Other experts say managers should encourage asthmatic patrons to talk to their doctors about what their potential triggers may be, and future studies should consider the same questions. “The critical components here are the timing,” says Mark Nieuwenhuijsen, Ph.D., reader in environmental epidemiology at the Imperial College in London. “Does swimming come before the onset of asthma or vice versa? And the exposure assessment — what is the level of the contaminants?”

Tringale agrees. “[Asthma is] a custom-made disease. It really all depends on the person and the particular pool environment,” he says. “We encourage swimmers and parents of swimmers to talk to their doctors about better identifying what their triggers are.”

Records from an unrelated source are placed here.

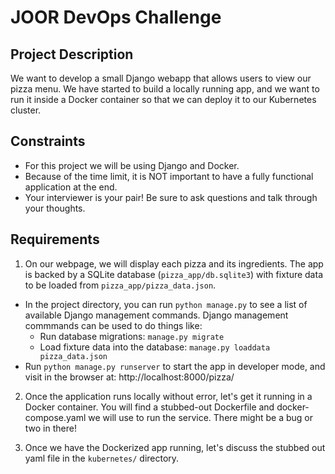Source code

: # JOOR DevOps Challenge

## Project Description

We want to develop a small Django webapp that allows users to view our pizza menu. We have started to build a locally running app, and we want to run it inside a Docker container so that we can deploy it to our Kubernetes cluster.

## Constraints

* For this project we will be using Django and Docker.
* Because of the time limit, it is NOT important to have a fully functional application at the end.
* Your interviewer is your pair! Be sure to ask questions and talk through your thoughts.

## Requirements

1. On our webpage, we will display each pizza and its ingredients. The app is backed by a SQLite database (`pizza_app/db.sqlite3`) with fixture data to be loaded from `pizza_app/pizza_data.json`.
  * In the project directory, you can run `python manage.py` to see a list of available Django management commands. Django management commmands can be used to do things like:
    - Run database migrations: `manage.py migrate`
    - Load fixture data into the database: `manage.py loaddata pizza_data.json`
  * Run `python manage.py runserver` to start the app in developer mode, and visit in the browser at: http://localhost:8000/pizza/

2. Once the application runs locally without error, let's get it running in a Docker container. You will find a stubbed-out Dockerfile and docker-compose.yaml we will use to run the service. There might be a bug or two in there!

3. Once we have the Dockerized app running, let's discuss the stubbed out yaml file in the `kubernetes/` directory.
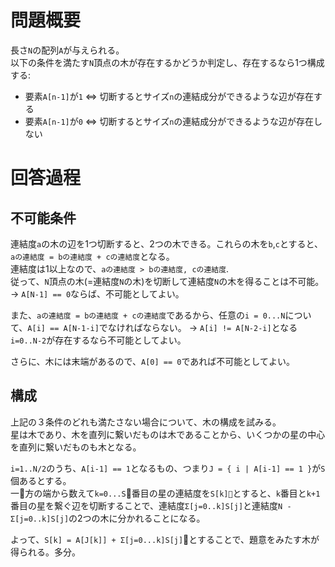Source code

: # 問題概要

長さ`N`の配列`A`が与えられる。\
以下の条件を満たす`N`頂点の木が存在するかどうか判定し、存在するなら1つ構成する:

- 要素`A[n-1]`が`1` <=> 切断するとサイズ`n`の連結成分ができるような辺が存在する
- 要素`A[n-1]`が`0` <=> 切断するとサイズ`n`の連結成分ができるような辺が存在しない

# 回答過程

## 不可能条件

連結度`a`の木の辺を1つ切断すると、2つの木できる。これらの木を`b`,`c`とすると、\
`aの連結度 = bの連結度 + cの連結度`となる。\
連結度は1以上なので、`aの連結度 > bの連結度, cの連結度`.\
従って、`N`頂点の木(=連結度`N`の木)を切断して連結度`N`の木を得ることは不可能。\
→ `A[N-1] == 0`ならば、不可能としてよい。

また、`aの連結度 = bの連結度 + cの連結度`であるから、任意の`i = 0...N`について、`A[i] == A[N-1-i]`でなければならない。
→ `A[i] != A[N-2-i]`となる`i=0..N-2`が存在するなら不可能としてよい。

さらに、木には末端があるので、`A[0] == 0`であれば不可能としてよい。

## 構成

上記の３条件のどれも満たさない場合について、木の構成を試みる。\
星は木であり、木を直列に繋いだものは木であることから、いくつかの星の中心を直列に繋いだものも木となる。

`i=1..N/2`のうち、`A[i-1] == 1`となるもの、つまり`J = { i | A[i-1] == 1 }`が`S`個あるとする。\
一方の端から数えて`k=0...S`番目の星の連結度を`S[k]`とすると、`k`番目と`k+1`番目の星を繋ぐ辺を切断することで、連結度`Σ[j=0..k]S[j]`と連結度`N - Σ[j=0..k]S[j]`の2つの木に分かれることになる。

よって、`S[k] = A[J[k]] + Σ[j=0...k]S[j]`とすることで、題意をみたす木が得られる。多分。
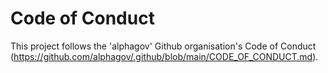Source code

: # Code of Conduct

This project follows the 'alphagov' Github organisation's Code of Conduct (https://github.com/alphagov/.github/blob/main/CODE_OF_CONDUCT.md).
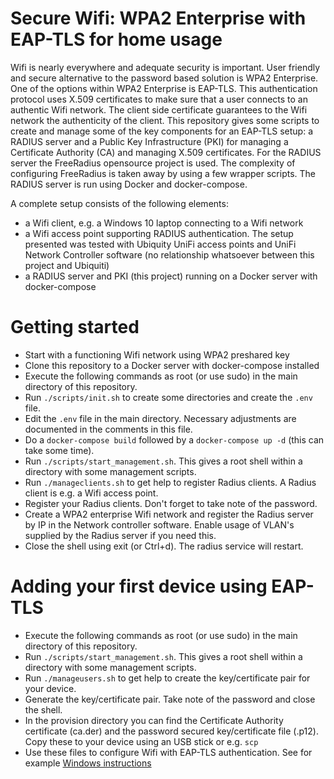 # Secure Wifi: WPA2 Enterprise with EAP-TLS for home usage
Wifi is nearly everywhere and adequate security is important. User friendly and secure alternative to the password based solution is WPA2 Enterprise. One of the options within WPA2 Enterprise is EAP-TLS. This authentication protocol uses X.509 certificates to make sure that a user connects to an authentic Wifi network. The client side certificate guarantees to the Wifi network the authenticity of the client. This repository gives some scripts to create and manage some of the key components for an EAP-TLS setup: a RADIUS server and a Public Key Infrastructure (PKI) for managing a Certificate Authority (CA) and managing X.509 certificates. For the RADIUS server the FreeRadius opensource project is used. The complexity of configuring FreeRadius is taken away by using a few wrapper scripts. The RADIUS server is run using Docker and docker-compose.

A complete setup consists of the following elements:
- a Wifi client, e.g. a Windows 10 laptop connecting to a Wifi network
- a Wifi access point supporting RADIUS authentication. The setup presented was tested with Ubiquity UniFi access points and UniFi Network Controller software (no relationship whatsoever between this project and Ubiquiti)
- a RADIUS server and PKI (this project) running on a Docker server with docker-compose

# Getting started
- Start with a functioning Wifi network using WPA2 preshared key
- Clone this repository to a Docker server with docker-compose installed
- Execute the following commands as root (or use sudo) in the main directory of this repository.
- Run `./scripts/init.sh` to create some directories and create the `.env` file.
- Edit the `.env` file in the main directory. Necessary adjustments are documented in the comments in this file.
- Do a `docker-compose build` followed by a `docker-compose up -d` (this can take some time).
- Run `./scripts/start_management.sh`. This gives a root shell within a directory with some management scripts.
- Run `./manageclients.sh` to get help to register Radius clients. A Radius client is e.g. a Wifi access point.
- Register your Radius clients. Don't forget to take note of the password.
- Create a WPA2 enterprise Wifi network and register the Radius server by IP in the Network controller software. Enable usage of VLAN's supplied by the Radius server if you need this.
- Close the shell using exit (or Ctrl+d).  The radius service will restart.

# Adding your first device using EAP-TLS 
- Execute the following commands as root (or use sudo) in the main directory of this repository.
- Run `./scripts/start_management.sh`. This gives a root shell within a directory with some management scripts.
- Run `./manageusers.sh` to get help to create the key/certificate pair for your device.
- Generate the key/certificate pair. Take note of the password and close the shell.
- In the provision directory you can find the Certificate Authority certificate (ca.der) and the password secured key/certificate file (<name>.p12). Copy these to your device using an USB stick or e.g. `scp`
- Use these files to configure Wifi with EAP-TLS authentication. See for example [Windows instructions](docs/windows.md)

Operators should protect their staffs, too. Gibbs maintains close communication with his lifeguards and instructors to ensure they stay healthy on the job. “We take it very seriously,” he says. “If anybody feels something is wrong, we’ll do what we can to investigate it.” One suggestion: Rotate them regularly and encourage them to take a walk outside for fresh air. Sometimes staff members are the best measures for indoor air quality.

Finally, let the community know how safe and beneficial the pool can be, and the steps being taken to ensure excellent air quality. Lawrence Indoor Aquatic Center’s UV system made the local news, reinforced its positive image and, as word spread, other operators called Gibbs for information. Most importantly, the reassurance brought swimmers back.

“People want to feel safe,” Gibbs says. “They are more aware of their environments than they were in the past, and more people are sensitive about chemicals now.”